/---

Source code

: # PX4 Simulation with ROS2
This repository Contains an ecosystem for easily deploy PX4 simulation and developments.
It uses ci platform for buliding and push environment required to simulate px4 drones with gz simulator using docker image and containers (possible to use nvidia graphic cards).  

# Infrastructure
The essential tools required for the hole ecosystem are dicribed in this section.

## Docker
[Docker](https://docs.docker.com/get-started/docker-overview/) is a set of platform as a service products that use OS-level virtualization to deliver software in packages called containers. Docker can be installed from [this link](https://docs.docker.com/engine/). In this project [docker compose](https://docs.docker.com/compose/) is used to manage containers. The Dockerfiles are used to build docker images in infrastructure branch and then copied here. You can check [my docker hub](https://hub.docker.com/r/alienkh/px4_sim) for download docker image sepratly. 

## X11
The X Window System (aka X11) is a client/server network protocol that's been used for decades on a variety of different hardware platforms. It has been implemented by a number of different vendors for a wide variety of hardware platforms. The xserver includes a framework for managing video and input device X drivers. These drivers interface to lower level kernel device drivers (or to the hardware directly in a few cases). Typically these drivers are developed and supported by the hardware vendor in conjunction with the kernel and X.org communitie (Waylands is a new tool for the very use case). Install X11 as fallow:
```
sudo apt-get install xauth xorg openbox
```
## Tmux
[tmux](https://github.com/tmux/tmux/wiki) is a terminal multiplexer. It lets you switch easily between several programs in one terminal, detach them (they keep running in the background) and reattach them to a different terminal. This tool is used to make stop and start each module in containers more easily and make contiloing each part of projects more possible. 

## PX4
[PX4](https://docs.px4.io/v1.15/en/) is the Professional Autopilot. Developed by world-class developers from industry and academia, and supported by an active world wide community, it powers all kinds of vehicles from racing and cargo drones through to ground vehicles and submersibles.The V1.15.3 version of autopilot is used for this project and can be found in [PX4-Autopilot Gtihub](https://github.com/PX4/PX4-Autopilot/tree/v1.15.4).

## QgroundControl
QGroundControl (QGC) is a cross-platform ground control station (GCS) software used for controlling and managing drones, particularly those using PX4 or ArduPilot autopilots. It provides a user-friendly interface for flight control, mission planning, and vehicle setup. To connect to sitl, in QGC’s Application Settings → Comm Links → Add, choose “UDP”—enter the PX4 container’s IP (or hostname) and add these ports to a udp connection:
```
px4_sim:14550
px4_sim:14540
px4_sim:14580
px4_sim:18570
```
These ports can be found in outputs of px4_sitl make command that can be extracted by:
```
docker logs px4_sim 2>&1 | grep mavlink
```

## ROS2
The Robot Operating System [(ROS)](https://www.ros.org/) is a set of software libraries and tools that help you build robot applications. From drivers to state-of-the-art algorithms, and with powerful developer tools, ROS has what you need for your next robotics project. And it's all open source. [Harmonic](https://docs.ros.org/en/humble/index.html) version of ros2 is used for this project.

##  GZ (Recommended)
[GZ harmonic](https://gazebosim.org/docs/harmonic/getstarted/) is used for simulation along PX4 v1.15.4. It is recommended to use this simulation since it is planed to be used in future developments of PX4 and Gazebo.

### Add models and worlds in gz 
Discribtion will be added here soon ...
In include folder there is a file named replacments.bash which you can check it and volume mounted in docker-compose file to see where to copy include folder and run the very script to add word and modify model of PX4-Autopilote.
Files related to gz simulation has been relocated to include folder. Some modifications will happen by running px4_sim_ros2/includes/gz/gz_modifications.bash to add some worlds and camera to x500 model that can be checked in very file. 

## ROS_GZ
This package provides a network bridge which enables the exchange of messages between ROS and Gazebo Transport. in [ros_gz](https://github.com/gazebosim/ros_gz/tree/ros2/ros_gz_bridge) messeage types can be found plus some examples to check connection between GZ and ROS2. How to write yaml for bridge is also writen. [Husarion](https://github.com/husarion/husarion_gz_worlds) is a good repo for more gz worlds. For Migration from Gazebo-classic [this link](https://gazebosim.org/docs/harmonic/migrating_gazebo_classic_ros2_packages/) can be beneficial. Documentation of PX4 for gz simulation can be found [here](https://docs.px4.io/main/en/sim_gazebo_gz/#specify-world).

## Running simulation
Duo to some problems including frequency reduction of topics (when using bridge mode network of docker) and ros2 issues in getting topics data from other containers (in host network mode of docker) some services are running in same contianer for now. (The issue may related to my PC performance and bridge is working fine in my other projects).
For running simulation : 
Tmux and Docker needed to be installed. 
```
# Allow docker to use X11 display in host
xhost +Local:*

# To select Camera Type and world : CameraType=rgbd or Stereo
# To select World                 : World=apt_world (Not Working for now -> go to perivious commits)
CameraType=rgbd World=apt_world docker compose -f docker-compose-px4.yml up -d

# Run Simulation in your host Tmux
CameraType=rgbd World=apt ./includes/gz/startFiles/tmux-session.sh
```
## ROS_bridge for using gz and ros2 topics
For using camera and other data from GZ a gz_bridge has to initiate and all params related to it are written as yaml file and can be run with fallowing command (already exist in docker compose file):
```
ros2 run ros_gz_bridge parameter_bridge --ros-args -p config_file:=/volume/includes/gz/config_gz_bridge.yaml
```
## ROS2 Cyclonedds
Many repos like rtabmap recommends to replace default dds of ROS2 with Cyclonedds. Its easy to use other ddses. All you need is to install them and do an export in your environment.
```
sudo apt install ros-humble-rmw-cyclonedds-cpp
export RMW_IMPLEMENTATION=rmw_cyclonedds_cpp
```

\---

Out of the preceding entries, pull every line containing the string "humble".

**SOLVED PROBLEM**
The Robot Operating System [(ROS)](https://www.ros.org/) is a set of software libraries and tools that help you build robot applications. From drivers to state-of-the-art algorithms, and with powerful developer tools, ROS has what you need for your next robotics project. And it's all open source. [Harmonic](https://docs.ros.org/en/humble/index.html) version of ros2 is used for this project.
sudo apt install ros-humble-rmw-cyclonedds-cpp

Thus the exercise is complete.